Black Holes

“Now there’s a look in your eyes, Like black holes in the sky.”
Pink Floyd


Black Hole physics is the other field where the clash between the quantum and the classical appears. Although there is universal agreement that General Relativity will be modified so that the Black Hole singularities be resolved, the idea that new physics at the scale of the horizon is usually dismissed. The argument commonly used is that the potential of the gravitational field at the horizon of the Black Hole scales as ∝ 1/M and thus for macroscopic objects (large M) quantum phenomena are not relevant. However the latter is at least misleading given that it is well known that the phenomenon of quantum coherence does not necessarily require strong fields (we claim that is happening in our brain19). The existence of the horizon in combination with the quantum theory would give rise to Hawking radiation which is thermal and at the process of Black Hole evaporation leading to the Black Hole Information Paradox. In the absence of any experimental result indicating Hawking radiation20 we think that is not very wise to give away one the most fundamental principles of quantum theory: Unitarity in favour of an ambiguous extrapolation beyond the classical horizon of the Classical Theory of General Relativity.

Given that horizons21 give rise only to problems, we consider them unnatural. Inspired by our model of consciousness, we believe that is much more reasonable to assume that a phase transition is taking place at the scale of the horizon of the black hole. The interior is a quantum condensate. Given that all known matter is fermionic we will assume that black holes are fermionic quantum condensates (although we have no evidence whatsoever or that22) . A spin 1/2 fermionic condensate has a SU(2) symmetry associated with it. Note that in the presence of preferred axis the latter is reduced to a Z2 symmetry. At the phase transition the breaking of this symmetry can be spontaneous or explicit. The presence of strong magnetic field in the astrophysical black hole candidates suggest explicit breaking. As a result, the quantum character of the condensate is suppressed given that a single vacuum is strongly preferred. As in the case of brain function there is no information loss paradox. Given that the interior of the black hole is a coherent state, its entropy will come from its boundary where the quantum condensate is expected to start forming. Given the latter picture the area law for the black hole entropy comes as no surprise. However if this is the case it is hard to believe in an exact coefficient (e.g. the expected 1/4) for the area law of the black hole entropy unless additional symmetries are imposed.

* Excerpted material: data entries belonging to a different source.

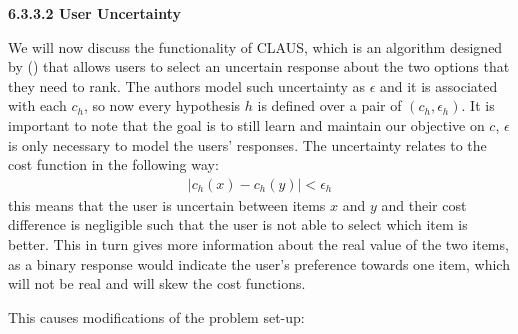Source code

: \documentclass[
  letterpaper,
  DIV=11,
  numbers=noendperiod,
  oneside]{scrreprt}
\theoremstyle{remark}
\begin{document}
\textbf{6.3.3.2 User Uncertainty}

We will now discuss the functionality of CLAUS, which is an algorithm
designed by () that allows
users to select an uncertain response about the two options that they
need to rank. The authors model such uncertainty as \(\epsilon\) and it
is associated with each \(c_h\), so now every hypothesis \(h\) is
defined over a pair of \((c_h, \epsilon_h)\). It is important to note
that the goal is to still learn and maintain our objective on \(c\),
\(\epsilon\) is only necessary to model the users' responses. The
uncertainty relates to the cost function in the following way:
\[\begin{aligned}
    |c_h(x) - c_h(y)| < \epsilon_h
\end{aligned}\] this means that the user is uncertain between items
\(x\) and \(y\) and their cost difference is negligible such that the
user is not able to select which item is better. This in turn gives more
information about the real value of the two items, as a binary response
would indicate the user's preference towards one item, which will not be
real and will skew the cost functions.

This causes modifications of the problem set-up:
\end{document}

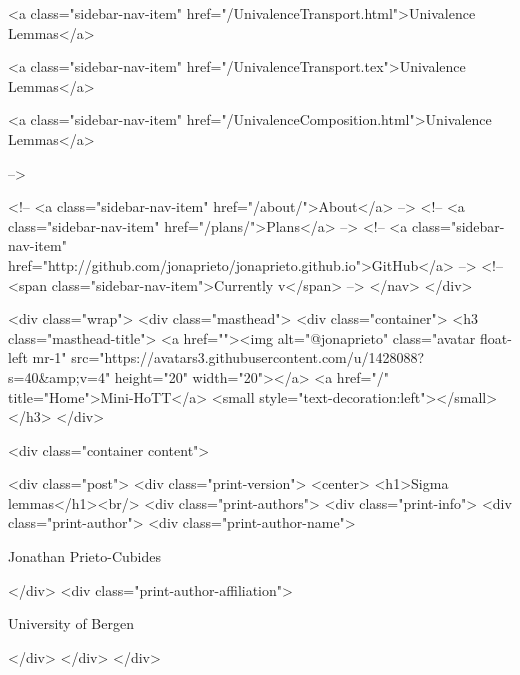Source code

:       
    
      
        
          <a class="sidebar-nav-item" href="/UnivalenceTransport.html">Univalence Lemmas</a>
        
      
    
      
        
          <a class="sidebar-nav-item" href="/UnivalenceTransport.tex">Univalence Lemmas</a>
        
      
    
      
        
          <a class="sidebar-nav-item" href="/UnivalenceComposition.html">Univalence Lemmas</a>
        
      
     -->

    <!-- <a class="sidebar-nav-item" href="/about/">About</a> -->
    <!-- <a class="sidebar-nav-item" href="/plans/">Plans</a> -->
    <!-- <a class="sidebar-nav-item" href="http://github.com/jonaprieto/jonaprieto.github.io">GitHub</a> -->
    <!-- <span class="sidebar-nav-item">Currently v</span> -->
  </nav>
</div>

    <div class="wrap">
      <div class="masthead">
        <div class="container">
          <h3 class="masthead-title">
            <a href=""><img alt="@jonaprieto" class="avatar float-left mr-1" src="https://avatars3.githubusercontent.com/u/1428088?s=40&amp;v=4" height="20" width="20"></a>
            <a href="/" title="Home">Mini-HoTT</a>
            <small style="text-decoration:left"></small>
          </h3>
        </div>
      
      <div class="container content">
        







<div class="post">
  <div class="print-version">
    <center>
      <h1>Sigma lemmas</h1><br/>
        <div class="print-authors">
          <div class="print-info">
            <div class="print-author">
              <div class="print-author-name">
                
                  Jonathan Prieto-Cubides
                
              </div>
              <div class="print-author-affiliation">
                
                  University of Bergen
                
                </div>
            </div>
          </div>
          
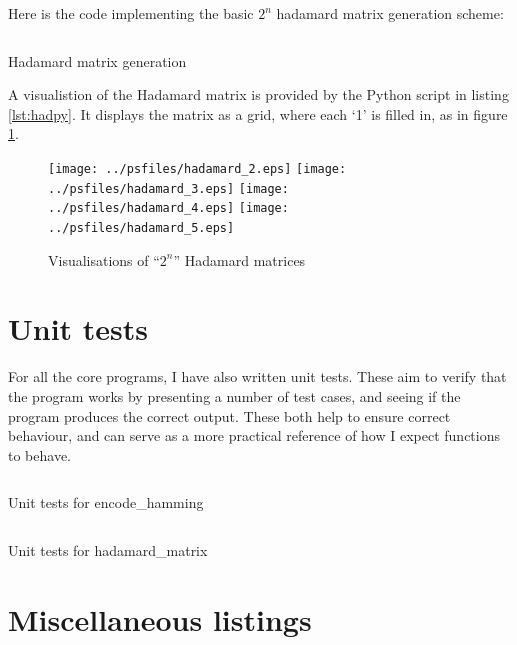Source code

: \documentclass[a4paper,11pt]{article}
\newenvironment{longlisting}
{\addvspace{\baselineskip}\captionsetup{type=listing}}
{\addvspace{\baselineskip}}
\begin{document}
    Here is the code implementing the basic $2^n$ hadamard matrix generation
    scheme:

\begin{longlisting}
\inputminted{python}{../src/hadamard_matrix.py}
\caption{Hadamard matrix generation}
\end{longlisting}



    A visualistion of the Hadamard matrix is provided by the Python script in
    listing \ref{lst:hadpy}. It displays the matrix as a grid, where each `1' is
    filled in, as in figure \ref{fig:hadvis}.

\begin{figure}[H]
\begin{center}
\texttt{[image: ../psfiles/hadamard\_2.eps]}
\texttt{[image: ../psfiles/hadamard\_3.eps]}
\texttt{[image: ../psfiles/hadamard\_4.eps]}
\texttt{[image: ../psfiles/hadamard\_5.eps]}
\end{center}
\caption{Visualisations of ``$2^n$'' Hadamard matrices}\label{fig:hadvis}
\end{figure}

    \section{Unit tests}

    For all the core programs, I have also written unit tests. These aim to
    verify that the program works by presenting a number of test cases, and
    seeing if the program produces the correct output. These both help to ensure
    correct behaviour, and can serve as a more practical reference of how I
    expect functions to behave.

\begin{longlisting}
\inputminted{python}{../src/test_encode_hamming.py}
\caption{Unit tests for encode\_hamming}\label{lst:testhammingbin}
\end{longlisting}

\begin{longlisting}
\inputminted{python}{../src/test_hadamard_matrix.py}
\caption{Unit tests for hadamard\_matrix}\label{lst:testhadamardmat}
\end{longlisting}

    \section{Miscellaneous listings}
\end{document}
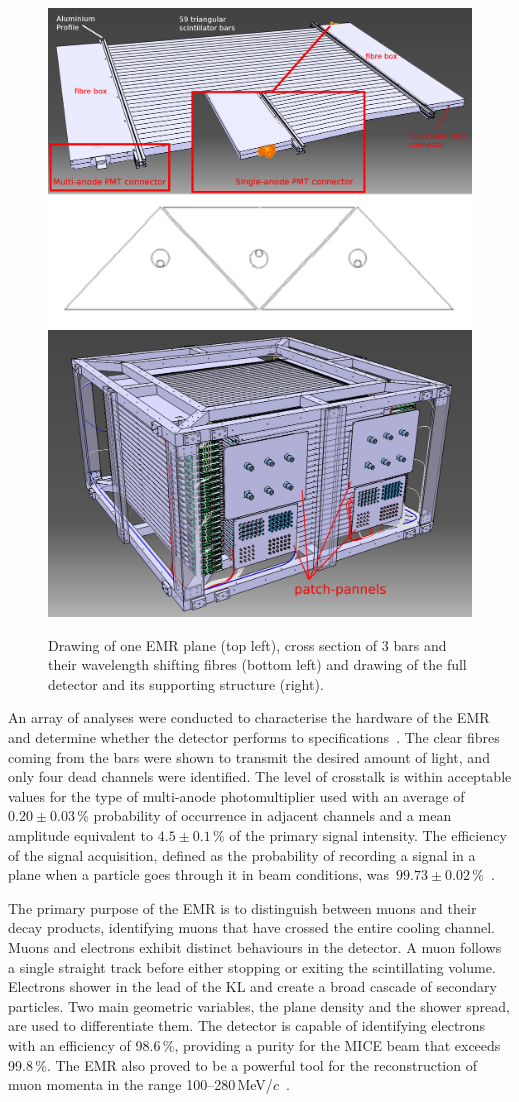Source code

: \begin{figure}[htb!]
	\begin{center}
		\includegraphics[width=0.465\columnwidth]{EMR1.png}
		\hfill
		\includegraphics[width=0.515\columnwidth]{EMR2.jpg}
		\caption{Drawing of one EMR plane (top left), cross section of 3 bars and their wavelength shifting fibres (bottom left) and drawing of the full detector and its supporting structure (right).}
		\label{fig:EMR}
	\end{center}
\end{figure}

An array of analyses were conducted to characterise the hardware of the EMR and determine whether the detector performs to specifications~\cite{Drielsma:2017doj}. The clear fibres coming from the bars were shown to transmit the desired amount of light, and only four dead channels were identified. The level of crosstalk is within acceptable values for the type of multi-anode photomultiplier used with an average of $0.20\pm0.03$\,\% probability of occurrence in adjacent channels and a mean amplitude equivalent to $4.5\pm0.1$\,\% of the primary signal intensity. The efficiency of the signal acquisition, defined as the probability of recording a signal in a plane when a particle goes through it in beam conditions, was~$99.73\pm0.02$\,\%~\cite{2016JInst..11T10007}.

The primary purpose of the EMR is to distinguish between muons and their decay products, identifying
muons that have crossed the entire cooling channel. Muons and electrons exhibit distinct behaviours in the detector. A muon follows a single straight track before either stopping or exiting the scintillating volume. Electrons shower in the lead of the KL and create a broad cascade of secondary particles. Two main geometric variables, the plane density and the shower spread, are used to differentiate them. The detector is capable of identifying electrons with an efficiency of 98.6\,\%, providing a purity for the MICE beam that exceeds 99.8\,\%. The EMR also proved to be a powerful tool for the reconstruction of muon momenta in the range 100--280\,MeV/$c$~\cite{2015JInst..10P2012A}.


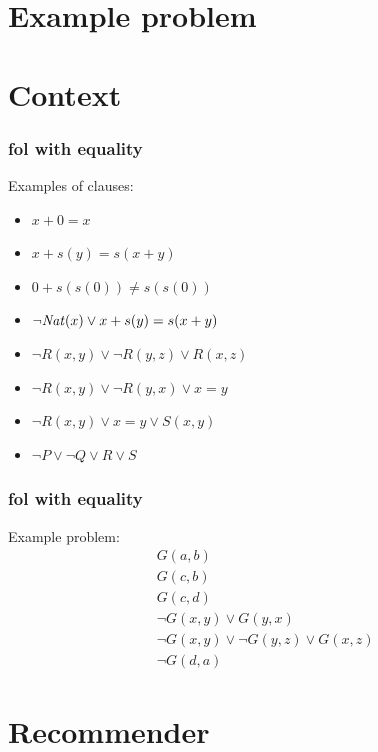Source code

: \documentclass[a4paper]{beamer}
\author[F. Bártek]{Filip Bártek}
\title{\DissertationTitle}
\institute[\FacultyAndUniversityAbbr]{\University}
\date{\DTMdate{2022-03-23}}
\begin{document}
\begin{frame}
\titlepage
\end{frame}

\section{Example problem}



\section{Context}

\begin{frame}
\frametitle{\Gls{fol} with equality}
Examples of clauses:
\begin{itemize}
\item $x + 0 = x$
\item $x + s(y) = s(x + y)$
\item $0 + s(s(0)) \neq s(s(0))$
\item $\lnot \mathit{Nat}(x) \lor x + s(y) = s(x + y)$
\item $\lnot R(x, y) \lor \lnot R(y, z) \lor R(x, z)$
\item $\lnot R(x, y) \lor \lnot R(y, x) \lor x = y$
\item $\lnot R(x, y) \lor x = y \lor S(x, y)$
\item $\lnot P \lor \lnot Q \lor R \lor S$
\end{itemize}
\end{frame}

\begin{frame}
\frametitle{\Gls{fol} with equality}
Example problem:
\begin{align*}
&G(a, b)\\
&G(c, b)\\
&G(c, d)\\
&\lnot G(x, y) \lor G(y, x) \tag{symmetry}\\
&\lnot G(x, y) \lor \lnot G(y, z) \lor G(x, z) \tag{transitivity}\\
&\lnot G(d, a) \tag{negated conjecture}
\end{align*}
\end{frame}

\section{Recommender}
\end{document}
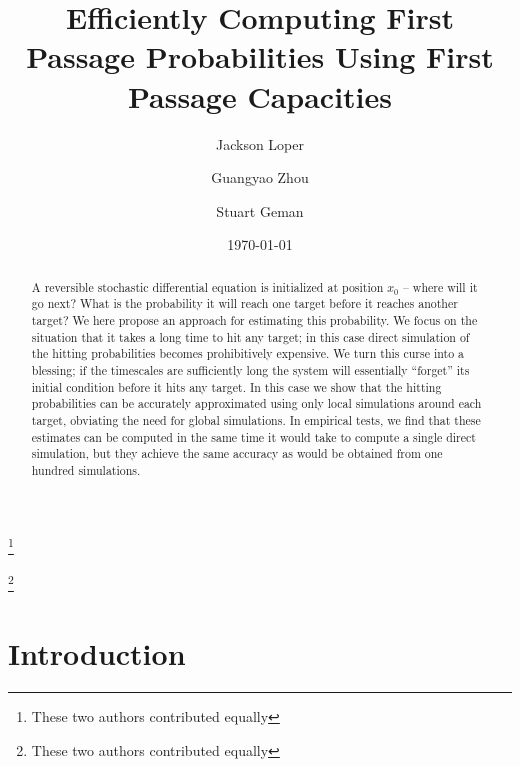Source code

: \documentclass[12pt, nofootinbib,english, amsmath, amssymb, aps, priprint, graphicx,floatfix]{revtex4-1}
\theoremstyle{plain}
\theoremstyle{definition}
\theoremstyle{plain}
\begin{document}
\title{Efficiently Computing First Passage Probabilities Using First Passage Capacities} %

\author{Jackson Loper}
\thanks{These two authors contributed equally}

\author{Guangyao Zhou}
\thanks{These two authors contributed equally}

\author{Stuart Geman}

\date{\today}

\begin{abstract}
	A reversible stochastic differential equation is initialized at position $x_0$ -- where will it go next?  What is the probability it will reach one target before it reaches another target?  We here propose an approach for estimating this probability.  We focus on the situation that it takes a long time to hit any target; in this case direct simulation of the hitting probabilities becomes prohibitively expensive.  We turn this curse into a blessing; if the timescales are sufficiently long the system will essentially ``forget'' its initial condition before it hits any target.  In this case we show that the hitting probabilities can be accurately approximated using only local simulations around each target, obviating the need for global simulations.  In empirical tests, we find that these estimates can be computed in the same time it would take to compute a single direct simulation, but they achieve the same accuracy as would be obtained from one hundred simulations.
\end{abstract}

\pacs{}%

\maketitle %

\section{Introduction}
\label{sec:Introduction}
\end{document}
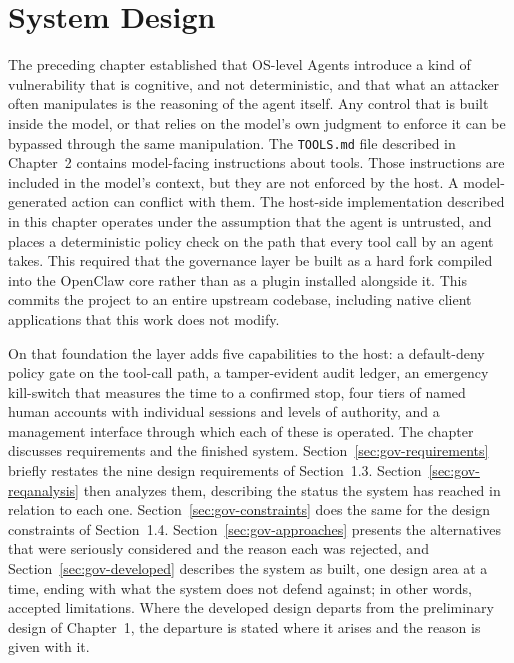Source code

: \chapter{System Design}
\label{ch:design}


The preceding chapter established that OS-level Agents introduce a
kind of vulnerability that is cognitive, and not deterministic, and that what
an attacker often manipulates is the reasoning of the agent itself. Any control that is
built inside the model, or that relies on the model's own judgment to enforce
{\color{red}it can be bypassed through the same manipulation.}
{\color{red}The \texttt{TOOLS.md} file described in Chapter~2 contains
model-facing instructions about tools. Those instructions are included in the
model's context, but they are not enforced by the host. A model-generated
action can conflict with them.}
{\color{red}The host-side implementation described in this chapter operates under the}
assumption that the agent is untrusted, and places a deterministic policy check
on the path that every tool call by an agent takes. This required that the
governance layer be built as a hard fork compiled into the OpenClaw core rather
than as a plugin installed alongside it. This commits the project to an entire upstream codebase, including native client
applications that this work does not modify.

On that foundation the layer adds five capabilities to the host: a default-deny
policy gate on the tool-call path, a tamper-evident audit ledger, an emergency kill-switch that measures the time to a confirmed stop, four tiers of named human accounts with individual sessions and levels of authority, and a management interface through which each of these is operated.
The chapter discusses requirements and the finished system.
Section~\ref{sec:gov-requirements} briefly restates the nine design requirements of
Section~1.3.
Section~\ref{sec:gov-reqanalysis} then analyzes them, describing the status the system has reached in relation to each one.
Section~\ref{sec:gov-constraints} does the same for the design constraints of
Section~1.4. Section~\ref{sec:gov-approaches} presents
the alternatives that were seriously considered and the reason each was
rejected, and Section~\ref{sec:gov-developed} describes the system as built, one
design area at a time, ending with what the system does not defend against; in other words, accepted limitations.
Where the developed design departs from the preliminary design of Chapter~1, the
departure is stated where it arises and the reason is given with it.

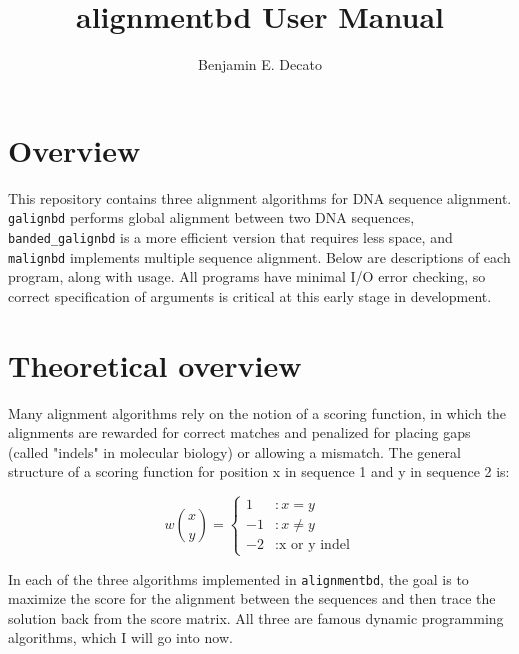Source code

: \documentclass[11pt]{article}
\title{alignmentbd User Manual}
\author{Benjamin E. Decato}
\newcommand{\prog}[1]{\texttt{#1}}
\begin{document}
\maketitle

\tableofcontents
\newpage

\section{Overview}

This repository contains three alignment algorithms for DNA sequence
alignment. \prog{galignbd} performs global alignment between two DNA 
sequences, \prog{banded\_galignbd} is a more efficient version that requires
less space, and \prog{malignbd} implements multiple sequence alignment. Below
are descriptions of each program, along with usage. All programs have minimal
I/O error checking, so correct specification of arguments is critical at this
early stage in development.

\section{Theoretical overview}

Many alignment algorithms rely on the notion of a scoring function, in which
the alignments are rewarded for correct matches and penalized for placing
gaps (called "indels" in molecular biology) or allowing a mismatch. The general
structure of a scoring function for position x in sequence 1 and y in sequence
2 is:

\begin{displaymath}
w{x\choose y} = \left\{
  \begin{array}{lr}
    1 & : x = y\\
    -1 & : x \neq y\\
    -2 & : \text{x or y indel}
    \end{array}
    \right.
\end{displaymath}

In each of the three algorithms implemented in \prog{alignmentbd}, the goal is
to maximize the score for the alignment between the sequences and then trace
the solution back from the score matrix. All three are famous dynamic
programming algorithms, which I will go into now.
\end{document}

All the previous, of course, must be addressed in the context of a theory that provides a consistent theory of quantum gravity. In the context of String Theory something similar to a phase transition occurs when the Calabi-Yau shape goes through a space-tearing conifold transition. But also, in the context of Loop Quantum Gravity the Black Hole Entropy can be done approximately using Spin Networks and for large enough cases does give the area law 


20 A result based on ad-hoc boundary conditions on the horizon of the Black Hole giving rise to negative specific heat for the Black Hole.
21 Note that similar arguments apply for the Cosmological Horizons: e.g. in the case of Schwarzschild-de Sitter Black Hole solution the two horizons (Black Hole – Cosmological) can be interchanged by appropriate change of coordinates.
22 However note: In the solution for Kerr-Neuman Black Hole the Gyromagnetic Ratio is 2 (Mass) ∗(MagneticMoment)/ (Charge) ∗(AngularMomentum) = 2 just like in the case of the electron.